▶ [WHAT THE TASK ASKS]
Please transcribe exactly, and only, the lines of the data below between the line holding "제목: CU, 작년 군고구마 매출 90억원…고창산 햇고구마 판매 개시" and the line holding "제목: [게시판] 헌재 창립 37주년 맞아 팝업북 전시·작은 음악회", inclusive.

▶ [INPUT]
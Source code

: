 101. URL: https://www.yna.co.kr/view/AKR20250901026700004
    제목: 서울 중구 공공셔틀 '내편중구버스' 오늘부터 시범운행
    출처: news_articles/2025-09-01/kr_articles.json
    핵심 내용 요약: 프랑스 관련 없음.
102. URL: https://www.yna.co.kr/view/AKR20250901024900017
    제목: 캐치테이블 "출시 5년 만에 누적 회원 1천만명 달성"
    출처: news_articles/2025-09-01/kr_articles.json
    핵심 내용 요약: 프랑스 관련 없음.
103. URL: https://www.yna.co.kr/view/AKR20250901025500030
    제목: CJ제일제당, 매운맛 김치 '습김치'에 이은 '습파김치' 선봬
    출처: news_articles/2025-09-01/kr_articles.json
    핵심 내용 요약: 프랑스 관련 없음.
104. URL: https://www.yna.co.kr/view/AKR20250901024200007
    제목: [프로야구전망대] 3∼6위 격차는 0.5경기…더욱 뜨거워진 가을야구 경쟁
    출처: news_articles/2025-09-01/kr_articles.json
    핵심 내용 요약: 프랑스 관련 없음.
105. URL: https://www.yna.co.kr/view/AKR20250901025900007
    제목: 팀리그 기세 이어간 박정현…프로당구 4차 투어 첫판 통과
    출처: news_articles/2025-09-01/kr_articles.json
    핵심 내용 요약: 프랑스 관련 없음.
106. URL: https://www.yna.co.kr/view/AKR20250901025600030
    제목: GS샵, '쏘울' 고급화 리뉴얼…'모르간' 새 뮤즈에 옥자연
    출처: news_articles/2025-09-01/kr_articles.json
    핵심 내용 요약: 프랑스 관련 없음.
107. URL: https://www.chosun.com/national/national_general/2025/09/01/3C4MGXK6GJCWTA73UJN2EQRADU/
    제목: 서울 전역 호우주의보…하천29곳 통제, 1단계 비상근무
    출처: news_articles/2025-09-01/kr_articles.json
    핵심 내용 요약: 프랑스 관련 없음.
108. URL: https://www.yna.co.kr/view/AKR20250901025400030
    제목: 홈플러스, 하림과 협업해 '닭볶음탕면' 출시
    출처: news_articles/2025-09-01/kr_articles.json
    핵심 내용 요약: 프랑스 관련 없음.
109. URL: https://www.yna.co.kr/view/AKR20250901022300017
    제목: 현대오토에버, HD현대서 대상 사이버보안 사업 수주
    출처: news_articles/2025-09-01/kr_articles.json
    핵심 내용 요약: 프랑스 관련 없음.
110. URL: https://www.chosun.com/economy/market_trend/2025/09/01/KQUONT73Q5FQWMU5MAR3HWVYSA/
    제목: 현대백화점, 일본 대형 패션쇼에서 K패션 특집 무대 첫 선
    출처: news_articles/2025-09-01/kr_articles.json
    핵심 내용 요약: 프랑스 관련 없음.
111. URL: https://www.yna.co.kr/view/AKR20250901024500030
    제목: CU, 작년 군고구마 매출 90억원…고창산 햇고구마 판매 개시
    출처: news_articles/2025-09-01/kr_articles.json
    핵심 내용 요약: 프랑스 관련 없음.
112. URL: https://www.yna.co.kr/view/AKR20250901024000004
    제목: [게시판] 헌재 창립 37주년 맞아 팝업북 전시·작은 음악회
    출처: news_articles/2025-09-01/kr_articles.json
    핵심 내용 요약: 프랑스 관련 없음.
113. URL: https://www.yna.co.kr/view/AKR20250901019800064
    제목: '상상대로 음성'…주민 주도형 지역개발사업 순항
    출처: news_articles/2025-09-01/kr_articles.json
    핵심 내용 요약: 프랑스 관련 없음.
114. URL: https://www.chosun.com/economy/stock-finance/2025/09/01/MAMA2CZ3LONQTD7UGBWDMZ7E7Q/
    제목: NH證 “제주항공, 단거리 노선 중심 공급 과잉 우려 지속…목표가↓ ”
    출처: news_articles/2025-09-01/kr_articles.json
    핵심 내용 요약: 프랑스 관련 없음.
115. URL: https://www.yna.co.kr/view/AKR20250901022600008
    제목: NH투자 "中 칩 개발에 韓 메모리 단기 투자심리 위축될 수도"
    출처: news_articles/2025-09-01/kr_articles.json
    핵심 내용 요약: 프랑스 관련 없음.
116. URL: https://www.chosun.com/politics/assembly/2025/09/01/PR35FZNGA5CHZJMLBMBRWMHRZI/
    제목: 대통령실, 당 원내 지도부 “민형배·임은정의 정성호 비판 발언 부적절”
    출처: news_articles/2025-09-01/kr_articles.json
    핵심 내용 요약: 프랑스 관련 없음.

* * *

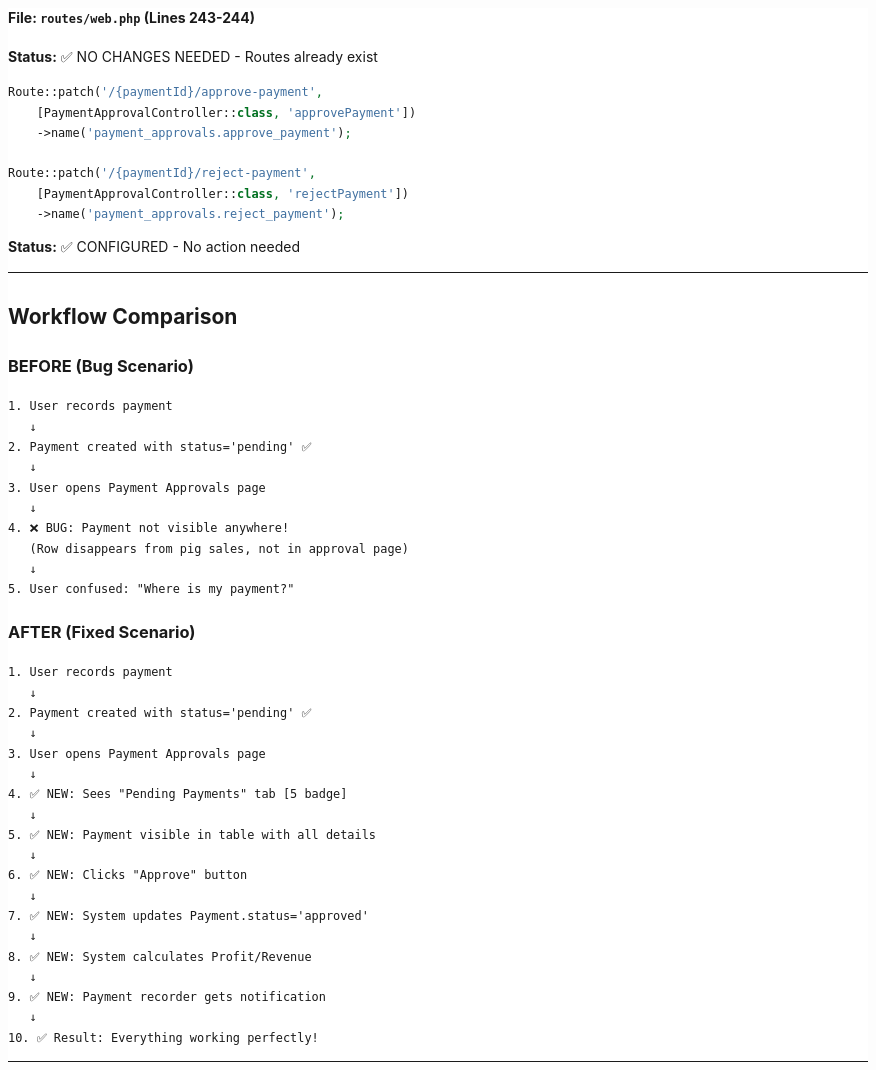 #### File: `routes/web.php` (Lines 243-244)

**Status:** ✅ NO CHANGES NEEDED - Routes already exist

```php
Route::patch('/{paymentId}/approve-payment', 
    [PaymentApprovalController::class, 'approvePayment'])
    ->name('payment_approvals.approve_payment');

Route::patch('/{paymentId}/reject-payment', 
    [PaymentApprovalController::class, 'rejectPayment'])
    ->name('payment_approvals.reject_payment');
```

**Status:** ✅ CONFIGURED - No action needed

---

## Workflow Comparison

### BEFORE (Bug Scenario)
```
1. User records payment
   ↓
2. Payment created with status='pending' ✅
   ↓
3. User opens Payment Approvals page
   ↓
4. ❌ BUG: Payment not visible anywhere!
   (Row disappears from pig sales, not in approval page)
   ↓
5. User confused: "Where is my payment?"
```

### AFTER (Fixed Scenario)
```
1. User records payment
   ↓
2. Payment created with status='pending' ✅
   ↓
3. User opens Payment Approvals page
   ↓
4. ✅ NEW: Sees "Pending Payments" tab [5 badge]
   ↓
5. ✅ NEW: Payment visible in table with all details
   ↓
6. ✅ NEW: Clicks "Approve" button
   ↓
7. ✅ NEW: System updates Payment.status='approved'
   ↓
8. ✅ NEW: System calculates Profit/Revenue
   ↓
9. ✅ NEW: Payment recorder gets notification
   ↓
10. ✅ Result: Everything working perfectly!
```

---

--

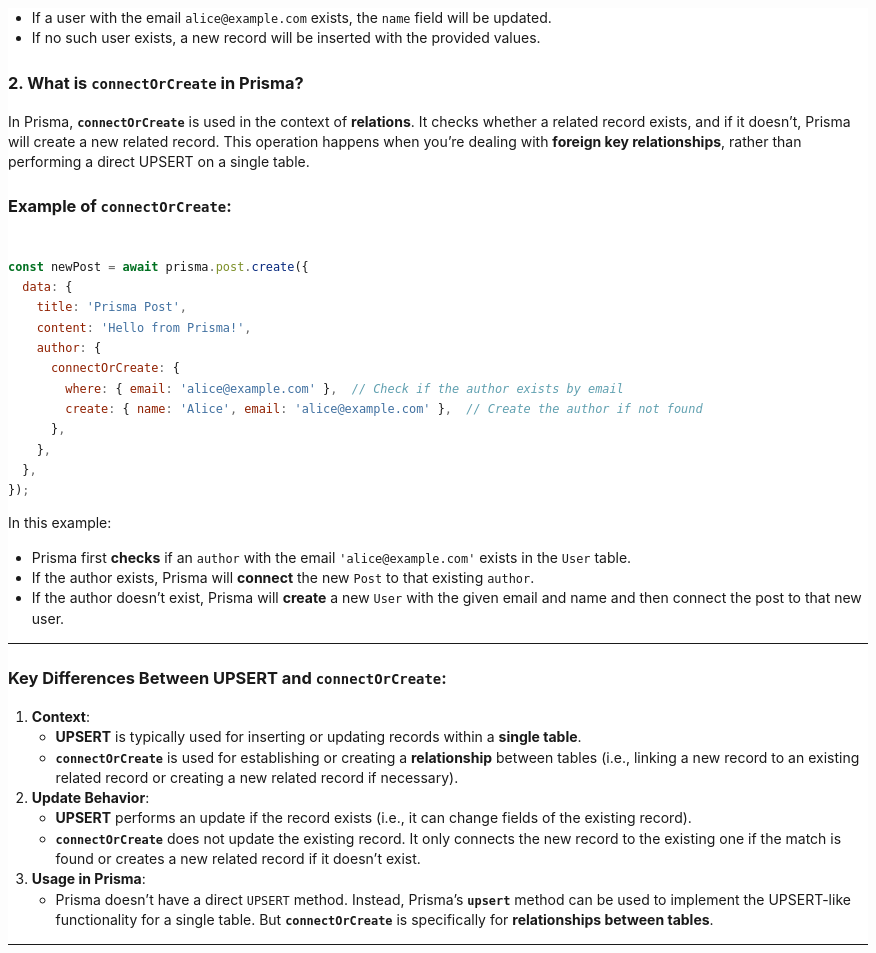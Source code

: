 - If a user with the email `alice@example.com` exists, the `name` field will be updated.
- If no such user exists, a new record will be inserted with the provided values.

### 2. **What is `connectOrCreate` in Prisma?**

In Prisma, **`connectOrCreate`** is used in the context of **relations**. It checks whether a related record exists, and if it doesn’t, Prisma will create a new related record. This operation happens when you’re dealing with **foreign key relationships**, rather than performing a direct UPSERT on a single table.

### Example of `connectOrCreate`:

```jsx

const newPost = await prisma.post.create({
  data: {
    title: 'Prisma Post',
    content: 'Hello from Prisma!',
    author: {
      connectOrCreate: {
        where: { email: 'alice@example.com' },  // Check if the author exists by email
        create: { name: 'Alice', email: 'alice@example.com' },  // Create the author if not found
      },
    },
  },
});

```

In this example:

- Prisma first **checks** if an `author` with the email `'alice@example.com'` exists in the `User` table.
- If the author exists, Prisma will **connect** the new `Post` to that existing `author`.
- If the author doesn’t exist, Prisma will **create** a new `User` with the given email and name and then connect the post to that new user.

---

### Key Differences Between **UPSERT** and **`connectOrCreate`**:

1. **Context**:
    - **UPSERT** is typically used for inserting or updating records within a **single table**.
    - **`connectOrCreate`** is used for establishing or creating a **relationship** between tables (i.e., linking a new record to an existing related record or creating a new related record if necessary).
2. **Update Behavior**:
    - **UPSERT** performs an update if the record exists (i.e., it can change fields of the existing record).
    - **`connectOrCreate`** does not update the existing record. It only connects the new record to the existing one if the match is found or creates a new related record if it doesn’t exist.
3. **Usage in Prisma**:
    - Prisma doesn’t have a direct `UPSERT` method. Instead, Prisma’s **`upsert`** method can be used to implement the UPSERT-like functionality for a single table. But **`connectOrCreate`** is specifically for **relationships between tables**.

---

▶ [EXERCISE SOLUTION]
    제목: CU, 작년 군고구마 매출 90억원…고창산 햇고구마 판매 개시
    출처: news_articles/2025-09-01/kr_articles.json
    핵심 내용 요약: 프랑스 관련 없음.
112. URL: https://www.yna.co.kr/view/AKR20250901024000004
    제목: [게시판] 헌재 창립 37주년 맞아 팝업북 전시·작은 음악회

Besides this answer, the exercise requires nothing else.